Franklin Barbecue is currently closed, but despite rumors, not for good. Aaron and Stacy Franklin shut the doors at their popular Austin barbecue joint from July 30 to August 9, as they do annually so the full staff can take a vacation. The couple landed in Portland, Oregon on Sunday night, and as he waited at the rental car counter, Aaron Franklin got a few worried texts asking if he was closing what is probably the most famous barbecue joint in America.

“No. Absolutely not,” Franklin told me over the phone while he watched his daughter on a playground during the family’s full day of vacation. He had listened to portions of the latest episode of the Tales From the Pits barbecue podcast that speculated on the closure, based on rumors and recent changes at Franklin Barbecue. (The episode, published on Sunday, was taken down on Monday, and hosts Bryan Norton and Andrew Martinez issued an apology.) “We firmly believe that Franklin Barbecue as we know it is undergoing a major change, and in the not too distant future may not be owned and operated by Aaron and Stacy Franklin,” said the tease for the episode. “That’s some real TMZ stuff,” Franklin said of the assertions.

The speculation set barbecue Twitter ablaze late Sunday night.
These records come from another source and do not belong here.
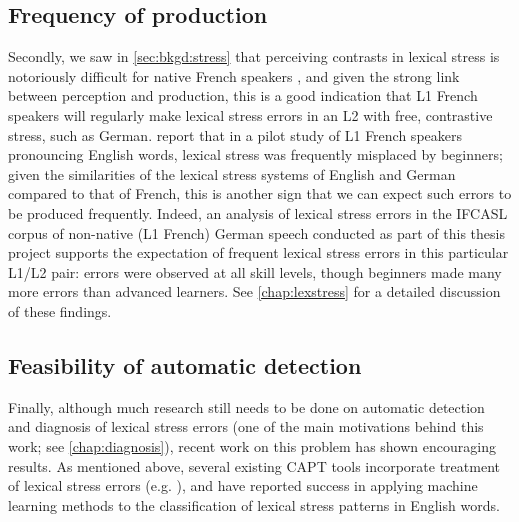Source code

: 		\subsection{Frequency of production}
		\label{sec:targeting:frequency}

Secondly, we saw in \cref{sec:bkgd:stress} that perceiving contrasts in lexical stress is notoriously difficult for native French speakers \citep{Cutler2005,Dupoux2008}, and given the strong link between perception and production,
this is a good indication that L1 French speakers will regularly make lexical stress errors in an L2 with free, contrastive stress, such as German. \textcite{Bonneau2011} report that in a pilot study of L1 French speakers pronouncing English words, lexical stress was frequently misplaced by beginners; given the similarities of the lexical stress systems of English and German compared to that of French, this is another sign that we can expect such errors to be produced frequently.
%
Indeed, an analysis of lexical stress errors in the IFCASL corpus of non-native (L1 French) German speech conducted as part of this thesis project supports the expectation of frequent lexical stress errors in this particular L1/L2 pair: 
errors were observed at all skill levels, though beginners made many more errors than advanced learners. See \cref{chap:lexstress} for a detailed discussion of these findings.
	

		\subsection{Feasibility of automatic detection}
		\label{sec:targeting:autodetect}

Finally, although much research still needs to be done on automatic detection and diagnosis of lexical stress errors (one of the main motivations behind this work; see \cref{chap:diagnosis}), recent work on this problem has shown encouraging results. As mentioned above, several existing CAPT tools incorporate treatment of lexical stress errors (e.g. \cite{Wik2009,Bonneau2011}), and \textcite{Shahin2012a,Kim2011} have reported success in applying machine learning methods to the classification of lexical stress patterns in English words.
As I got concerned messages about the future of Franklin Barbecue on Monday morning, I went to the man himself. “Why in the world would we shut down the one thing that’s made everything else possible?” Franklin asked, explaining that the joint wasn’t shutting down anytime soon.

In fact, Franklin Barbecue is expanding its offerings. “By the end of the year, we’re opening up a taco trailer outside of Franklin,” he said. The 1971 Airstream trailer, which won’t have a name of its own (presumably to keep it grouped with the barbecue joint on Yelp and aggregation sites), will serve breakfast tacos and coffee for folks waiting to get their taste of Franklin brisket. (Yes, it’s an entire concept built for jokes about the line.)

There’s also a new Franklin book coming in March 2019, which is already Amazon’s #1 new release in barbecue books—even before the title is set. Franklin has already published the wildly successful Franklin Barbecue: A Meat-Smoking Manifesto, and this sophomore effort will focus on steak. “The be-all, end-all guide to cooking the perfect steak–from buying top-notch beef, seasoning to perfection, and finding or building the ideal cooking vessel,” reads the online description.


Franklin Barbecue has seen some staff changes recently, although that doesn’t mean the joint is shutting down. Benji Jacob, whose smiling face often greeted customers as he worked the Franklin line, left the joint to pursue a career outside of barbecue late June, around when one-time Franklin brisket whisperer Braun Hughes left his position of kitchen manager to work on the north side of town at Stiles Switch. When I stopped by in early July, Hughes said he was focused on the brisket at Stiles Switch, and didn’t offer much about why he left. Aaron Franklin didn’t either, but did explain that the kitchen manager duties are now the responsibility of six-year Franklin veteran Andy Risner.

Brothers Matt and Caleb Johnson, who previously ran the Franklin welding shop, have started Mill Scale, a pit building business in Lockhart. The shop opened three weeks ago and already has orders from Europe for barbecue pits. The Johnson brothers had been pegged to build the backyard smokers—the Elon Musk of barbecue pits—that Aaron Franklin has promised for a couple years, and their departure led some people on the comically long waiting list to assume they’d never get the chance to buy one of the backyard pits. Not so, says Franklin. “Everything is still moving ahead on that front,” he said. “I just got the last round of all the branding and logos back last week.”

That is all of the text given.